Originally Posted by PontiacGTX
It is a synthethic benchmark it is quite a bit different to Dx11 games, even games which have overhead dont show it on all levels/maps, and some DX11 games dont have issues with DX11 draw calls limit at all
What I liked was hearing that 3DMark spokesperson claiming that the "driver" is responsible for the behavior we see in a DX12 benchmark. DX12 and Driver... let that sink-in.
This may be true for nVIDIA (due to their inclusion of static scheduling) but it most certainly is not as true for AMD (due to their hardware scheduling). Kollock stated the same thing regarding AMDs hardware scheduler).
It seems to me that optimizations are lacking for the AMD path (if there are actually separate AMD and nVIDIA paths to begin with). The programmer is the one responsible for "marking up" the tasks he/she wants executed in parallel (as the Microsoft sample code I shared shows and as Kollock explained). So if the programmer did not mark up many of these tasks for the AMD hardware then of course you are not going to receive all of the potential performance. A low amount of marked up work would fit well for nVIDIAs Pascal architecture but would end up under-utilizing GCN for the reasons I mentioned in a previous post (Pascal GPCs and Dynamic Load Balancing explanation).
All of the games we have seen "mark up" a lot more work to be executed in parallel than what 3DMark stated with their "10-20%" claim. It seems to me that 3DMark should have gone for 40% of a frame being executed in parallel for AMD (which is what AotS does) and stuck to 10-20% for nVIDIA. That way they would have two perfectly optimized paths for both architectures. This is how games are being programmed (like Ashes of the Singularity) with separate optimized paths for both AMD and nVIDIA. The kicker is that it is nVIDIAs driver which is responsible for handling the scheduling of such tasks to the nVIDIA hardware.
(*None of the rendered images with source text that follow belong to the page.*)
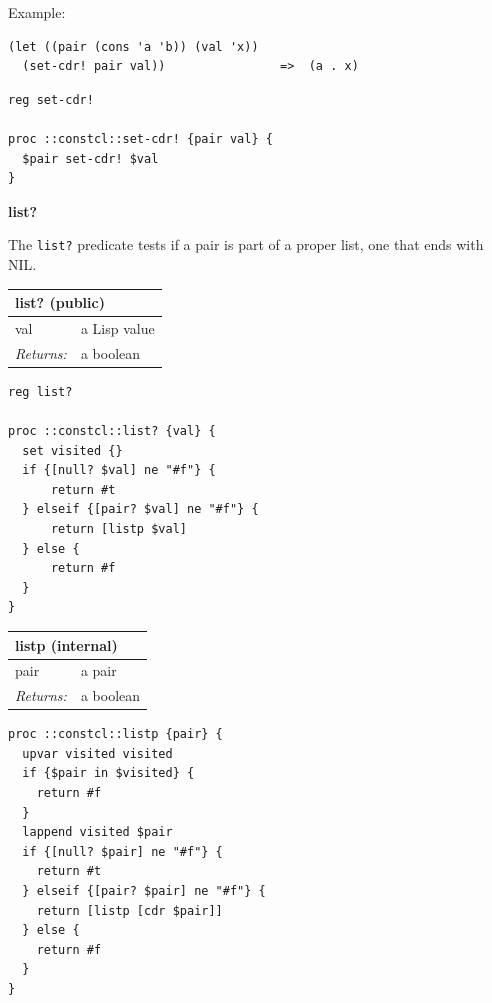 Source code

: \documentclass[twoside,9pt]{report}
\begin{document}
Example:

\noindent\makebox[\linewidth]{\rule{\linewidth}{0.4pt}}
\begin{lstlisting}
(let ((pair (cons 'a 'b)) (val 'x))
  (set-cdr! pair val))                =>  (a . x)
\end{lstlisting}
\noindent\makebox[\linewidth]{\rule{\linewidth}{0.4pt}}
\noindent\makebox[\linewidth]{\rule{\linewidth}{0.4pt}}
\begin{lstlisting}
reg set-cdr!
 
proc ::constcl::set-cdr! {pair val} {
  $pair set-cdr! $val
}
\end{lstlisting}
\noindent\makebox[\linewidth]{\rule{\linewidth}{0.4pt}}

\textbf{list?}


The \texttt{list?} predicate tests if a pair is part of a proper list, one that ends with NIL.

\begin{tabular}{ |l l| }
\hline
\multicolumn{2}{|l|}{list? (public)} \\
\hline
val & a Lisp value \\
\textit{Returns:} & a boolean \\
\hline
\end{tabular}

\noindent\makebox[\linewidth]{\rule{\linewidth}{0.4pt}}
\begin{lstlisting}
reg list?
 
proc ::constcl::list? {val} {
  set visited {}
  if {[null? $val] ne "#f"} {
      return #t
  } elseif {[pair? $val] ne "#f"} {
      return [listp $val]
  } else {
      return #f
  }
}
\end{lstlisting}
\noindent\makebox[\linewidth]{\rule{\linewidth}{0.4pt}}
\begin{tabular}{ |l l| }
\hline
\multicolumn{2}{|l|}{listp (internal)} \\
\hline
pair & a pair \\
\textit{Returns:} & a boolean \\
\hline
\end{tabular}

\noindent\makebox[\linewidth]{\rule{\linewidth}{0.4pt}}
\begin{lstlisting}
proc ::constcl::listp {pair} {
  upvar visited visited
  if {$pair in $visited} {
    return #f
  }
  lappend visited $pair
  if {[null? $pair] ne "#f"} {
    return #t
  } elseif {[pair? $pair] ne "#f"} {
    return [listp [cdr $pair]]
  } else {
    return #f
  }
}
\end{lstlisting}
\noindent\makebox[\linewidth]{\rule{\linewidth}{0.4pt}}
\end{document}
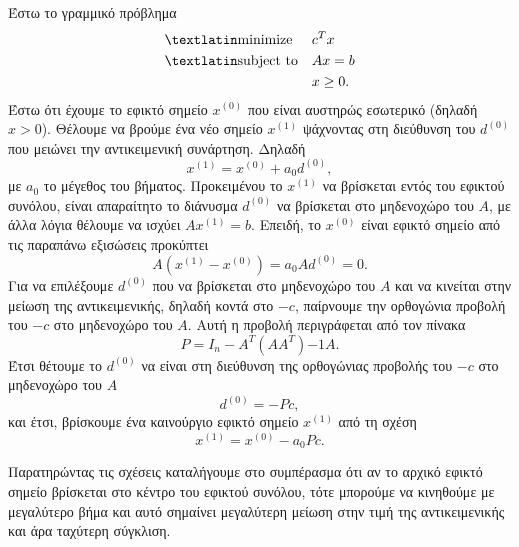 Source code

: Έστω το γραμμικό πρόβλημα
\begin{equation*}
    \begin{aligned}
        & {\text{\tl{minimize}}}
        & & c^T x \\
        & \text{\tl{subject to}}
        & & A x = b \\
        &&& x \ge 0.
    \end{aligned}
\end{equation*}
Έστω ότι έχουμε το εφικτό σημείο \( x^{(0)} \) που είναι αυστηρώς εσωτερικό
(δηλαδή \( x > 0\)). Θέλουμε να βρούμε ένα νέο σημείο \( x^{(1)} \) ψάχνοντας
στη διεύθυνση του \( d^{(0)} \) που μειώνει την αντικειμενική συνάρτηση. Δηλαδή
\begin{equation*}
    x^{(1)} = x^{(0)} + a_0 d^{(0)},
\end{equation*}
με \(a_0\) το μέγεθος του βήματος. Προκειμένου το \( x^{(1)} \) να βρίσκεται
εντός του εφικτού συνόλου, είναι απαραίτητο το διάνυσμα \( d^{(0)} \) να
βρίσκεται στο μηδενοχώρο του \(A\), με άλλα λόγια θέλουμε να ισχύει
\( Ax^{(1)} = b\). Επειδή, το \( x^{(0)} \) είναι εφικτό σημείο από τις παραπάνω
εξισώσεις προκύπτει
\begin{equation*}
    A\left( x^{(1)} - x^{(0)} \right) = a_0Ad^{(0)} = 0.
\end{equation*}
Για να επιλέξουμε \( d^{(0)} \) που να βρίσκεται στο μηδενοχώρο του \(A \) και
να κινείται στην μείωση της αντικειμενικής, δηλαδή κοντά στο \(-c\), παίρνουμε την
ορθογώνια προβολή του \(-c\) στο μηδενοχώρο του \(A\). Αυτή η προβολή
περιγράφεται από τον πίνακα
\begin{equation*}
    P = I_n - A^T(AA^T){-1}A.
\end{equation*}
Έτσι θέτουμε το \( d^{(0)} \) να είναι στη διεύθυνση της ορθογώνιας προβολής του
\( -c \) στο μηδενοχώρο του \(A\)
\begin{equation*}
    d^{(0)} = - Pc,
\end{equation*}
και έτσι, βρίσκουμε ένα καινούργιο εφικτό σημείο \( x^{(1)} \) από τη σχέση
\begin{equation*}
    x^{(1)} = x^{(0)} - a_0Pc.
\end{equation*}

Παρατηρώντας τις σχέσεις καταλήγουμε στο συμπέρασμα ότι αν το αρχικό εφικτό
σημείο βρίσκεται στο κέντρο του εφικτού συνόλου, τότε μπορούμε να
κινηθούμε με μεγαλύτερο βήμα και αυτό σημαίνει μεγαλύτερη μείωση στην τιμή της
αντικειμενικής και άρα ταχύτερη σύγκλιση.

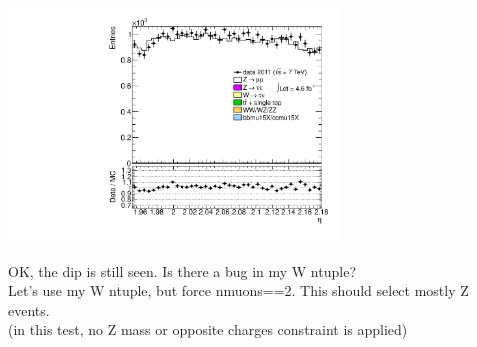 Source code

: {\includegraphics[width=0.66\textwidth]{dates/20130306/figures/both/Z_10_A_stack_lN_eta_ALL.pdf} 
\cole
}

 {
OK, the dip is still seen. Is there a bug in my W ntuple? \\
Let's use my W ntuple, but force nmuons==2. This should select mostly Z events. \\
(in this test, no Z mass or opposite charges constraint is applied)
}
This means that nVIDIA would incur a larger CPU overhead (as we have seen under AotS). We also see that this will be the case for nVIDIA hardware under Doom Vulkan as absent Asynchronous Compute + Graphics... the nVIDIA hardware is tied with the AMD hardware in terms of CPU overhead. Once the Async path is implemented... nVIDIAs CPU overhead will be higher as I had mentioned in my initial coverage of nVIDIAs Async Compute capabilities.
We will likely end up with a version of 3DMark which will not at all represent the performance we will be seeing in upcoming DX12 titles for AMD. I think that the nVIDIA performance is perfectly optimized though... so what we see in 3DMark perfectly highlights what we can expect from Pascal.
As for Maxwell... when Async Compute is enabled... we should be seeing a drop in performance due to the GPU stalls caused by the fences. Even if the nVIDIA driver says "No Async Compute" the fences remain. This is what Kollock mentioned and what we have seen thus far in actual games making use of the technology.